Un fin del mundo que ocurre en cámara lenta
El fin del mundo ya ocurrió por lo menos una vez, según una de las teorías más fundadas sobre el dramático ocaso de la cultura rapanui, que floreció alguna vez en la Isla de Pascua y dejó como testimonio esas extrañísimas y monumentales estatuas de piedra, los moáis. Alrededor de nueve siglos se supone que pasaron entre la llegada de los primeros pobladores de la isla, navegantes provenientes de la Polinesia, y el momento en el que, al filo de su extinción, sumidos en guerras tribales y entregados al canibalismo, fueron "descubiertos" por expedicionarios holandeses que, a principios del siglo XVIII, hicieron pie en esa isla lejos de todo, pequeño laboratorio, según el biólogo y evolucionista Jared Diamond, de la autodestrucción de un pueblo mediante la técnica del ecocidio, popularizada ahora a nivel global y que consiste, básicamente, en terminar con toda posibilidad de supervivencia como producto de la destrucción sistemática e irresponsable de las condiciones de vida vegetal y animal.

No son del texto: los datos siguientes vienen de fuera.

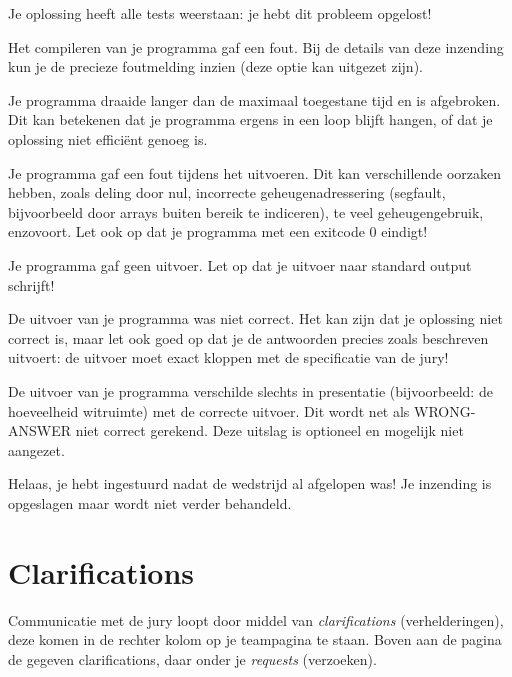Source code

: \begin{description}[\setleftmargin{4.5cm}]
\item[CORRECT]
Je oplossing heeft alle tests weerstaan: je hebt dit probleem opgelost!

\item[COMPILER-ERROR]
Het compileren van je programma gaf een fout. Bij de details
van deze inzending kun je de precieze foutmelding inzien
(deze optie kan uitgezet zijn).

\item[TIMELIMIT]
Je programma draaide langer dan de maximaal toegestane tijd en is
afgebroken. Dit kan betekenen dat je programma ergens in een loop
blijft hangen, of dat je oplossing niet effici\"ent genoeg is.

\item[RUN-ERROR]
Je programma gaf een fout tijdens het uitvoeren. Dit kan verschillende
oorzaken hebben, zoals deling door nul, incorrecte geheugen\-adressering
(segfault, bijvoorbeeld door arrays buiten bereik te indiceren), te
veel geheugengebruik, enzovoort.
Let ook op dat je programma met een exitcode 0 eindigt!

\item[NO-OUTPUT]
Je programma gaf geen uitvoer. Let op dat je uitvoer naar standard
output schrijft!

\item[WRONG-ANSWER]
De uitvoer van je programma was niet correct. Het kan zijn dat je
oplossing niet correct is, maar let ook goed op dat je de antwoorden
precies zoals beschreven uitvoert: de uitvoer moet exact kloppen met
de specificatie van de jury!

\item[PRESENTATION-ERROR]
De uitvoer van je programma verschilde slechts in presentatie
(bijvoorbeeld: de hoeveelheid witruimte) met de correcte uitvoer.
Dit wordt net als WRONG-ANSWER niet correct gerekend. Deze uitslag
is optioneel en mogelijk niet aangezet.

\item[TOO-LATE]
Helaas, je hebt ingestuurd nadat de wedstrijd al afgelopen was!
Je inzending is opgeslagen maar wordt niet verder behandeld.
\end{description}

\section{Clarifications}

Communicatie met de jury loopt door middel van \emph{clarifications}
(verhelderingen), deze komen in de rechter kolom op je teampagina te
staan. Boven aan de pagina de gegeven clarifications, daar onder je
\emph{requests} (verzoeken).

El ecocidio rapanui, según esta teoría que Diamond describe en su libro Colapso. ¿Por qué unas sociedades perduran y otras desaparecen?, de 2004, tuvo lugar de manera lenta pero inexorable, a través del agotamiento progresivo de los recursos de la isla y el quiebre casi definitivo de un equilibrio que entró en crisis por la acción del hombre. Cuando los primeros europeos llegaron hasta allí, de los tupidos bosques de palmeras que alguna vez cubrieron la isla prácticamente no quedaban rastros y las tierras cultivables, de pobre calidad y barridas por el viento y por un clima inclemente, eran objeto de feroces disputas. El colapso –el fin de ese mundo– ya había ocurrido.

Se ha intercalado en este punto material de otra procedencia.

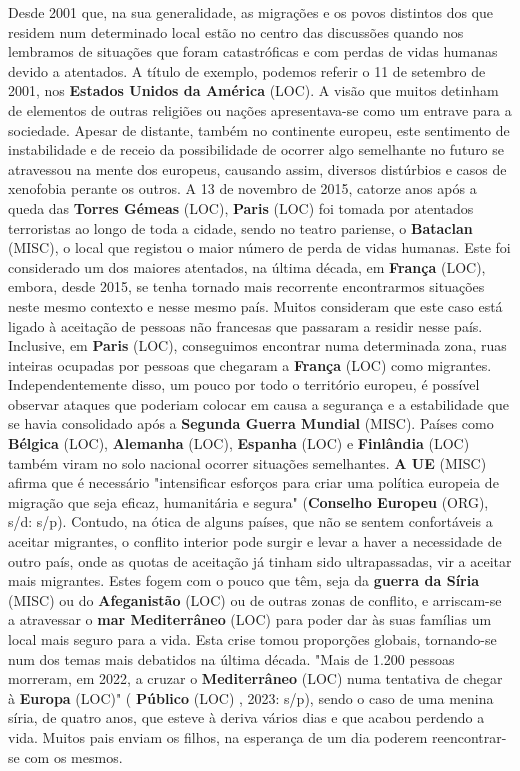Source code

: \documentclass[12pt,a4paper]{article}
\begin{document}
Desde 2001 que, na sua generalidade, as migrações e os povos distintos dos que residem num determinado local estão no centro das discussões quando nos lembramos de situações que foram catastróficas e com perdas de vidas humanas devido a atentados. A título  de  exemplo,  podemos  referir  o  11  de  setembro  de  2001,  nos  \textbf{Estados  Unidos  da América} (LOC).  A  visão  que  muitos  detinham  de  elementos  de  outras  religiões  ou  nações apresentava-se  como  um  entrave  para  a  sociedade.  Apesar  de  distante,  também  no continente  europeu,  este  sentimento  de  instabilidade  e  de  receio  da  possibilidade  de ocorrer algo semelhante no futuro se atravessou na mente dos europeus, causando assim, diversos distúrbios e casos de xenofobia perante os outros. A 13 de novembro de 2015, catorze anos após a queda das \textbf{Torres Gémeas} (LOC), \textbf{Paris} (LOC) foi tomada por atentados terroristas ao longo de toda a cidade, sendo no teatro pariense, o \textbf{Bataclan} (MISC), o local que registou o maior número de perda de vidas humanas. Este foi considerado um dos maiores atentados, na  última  década,  em  \textbf{França} (LOC),  embora,  desde  2015,  se  tenha  tornado  mais  recorrente encontrarmos situações neste mesmo contexto e nesse mesmo país. Muitos consideram que este caso está ligado à aceitação de pessoas não francesas que passaram a residir nesse país. Inclusive, em \textbf{Paris} (LOC), conseguimos encontrar numa determinada zona, ruas inteiras ocupadas por pessoas que chegaram a \textbf{França} (LOC) como migrantes. Independentemente disso, um pouco por todo o território europeu, é possível observar ataques que poderiam colocar em causa a segurança e a estabilidade que se havia consolidado após a \textbf{Segunda Guerra Mundial} (MISC). Países como \textbf{Bélgica} (LOC), \textbf{Alemanha} (LOC), \textbf{Espanha} (LOC) e \textbf{Finlândia} (LOC)  também viram no solo nacional  ocorrer  situações  semelhantes.  \textbf{A  UE} (MISC)  afirma  que  é  necessário  "intensificar esforços  para  criar  uma política  europeia  de  migração  que  seja  eficaz,  humanitária  e segura"  (\textbf{Conselho  Europeu} (ORG),  s/d:  s/p).  Contudo,  na  ótica  de  alguns  países,  que  não  se sentem confortáveis a aceitar migrantes, o conflito interior pode surgir e levar a haver a necessidade de outro país, onde as quotas de aceitação já tinham sido ultrapassadas, vir a aceitar mais migrantes. Estes fogem com o pouco que têm, seja da \textbf{guerra da Síria} (MISC) ou do \textbf{Afeganistão} (LOC) ou de outras zonas de conflito, e arriscam-se a atravessar o \textbf{mar Mediterrâneo} (LOC) para  poder  dar  às  suas  famílias  um  local  mais  seguro  para  a  vida.  Esta  crise  tomou proporções globais, tornando-se num dos temas mais debatidos na última década. "Mais de 1.200 pessoas morreram, em 2022, a cruzar o \textbf{Mediterrâneo} (LOC) numa tentativa de chegar à \textbf{Europa} (LOC)" ( \textbf{Público} (LOC) , 2023: s/p), sendo o caso de uma menina síria, de quatro anos, que esteve à deriva vários dias e que acabou perdendo a vida. Muitos pais enviam os filhos, na esperança de um dia poderem reencontrar-se com os mesmos.
\end{document}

Que la escasez de recursos provoque competencia y –cuando la carencia se agudiza– también violencia es algo visto y conocido y que ha sido uno de los motores de la historia. No es eso lo que interesa extrapolar de la tragedia de la Isla de Pascua, sino el interrogante que ésta plantea a un mundo que hace muy poco por preservar sus fuentes de vida y que, posiblemente, de la misma manera en que los pobladores de la isla provocaron a ciegas las condiciones de su propia destrucción, avanza en cámara lenta y sin casi darse cuenta hacia un ecocidio similar. No es el fin del mundo que pronosticaron los mayas (o la interpretación maliciosa de su calendario), con fecha precisa (y a primera vista errónea) y colosales cataclismos planetarios, sino una marcha continua e imperceptible en esa misma dirección, provocada también por el hombre. Lo que equivale a decir, además, que la predicción maya de alguna manera estaba en lo cierto: el fin del mundo probablemente esté ocurriendo en este preciso momento, sólo que tan lentamente que no lo notamos, cuadro a cuadro en un largometraje que combina escenas del derroche irresponsable de agua, la tala de bosques, el exceso de basura y el exceso de contaminación; el abuso y la degradación de la tierra, la exterminación de especies y la depredación de los mares.
La progresiva destrucción medioambiental y la competencia creciente por recursos cada vez más escasos son escenas de una catástrofe posible. El fin del mundo está pasando, pero no parece todavía un destino ineludible: el colapso de la Isla de Pascua no es necesariamente un espejo que nos devuelve imágenes del futuro. Pero puede servir de advertencia.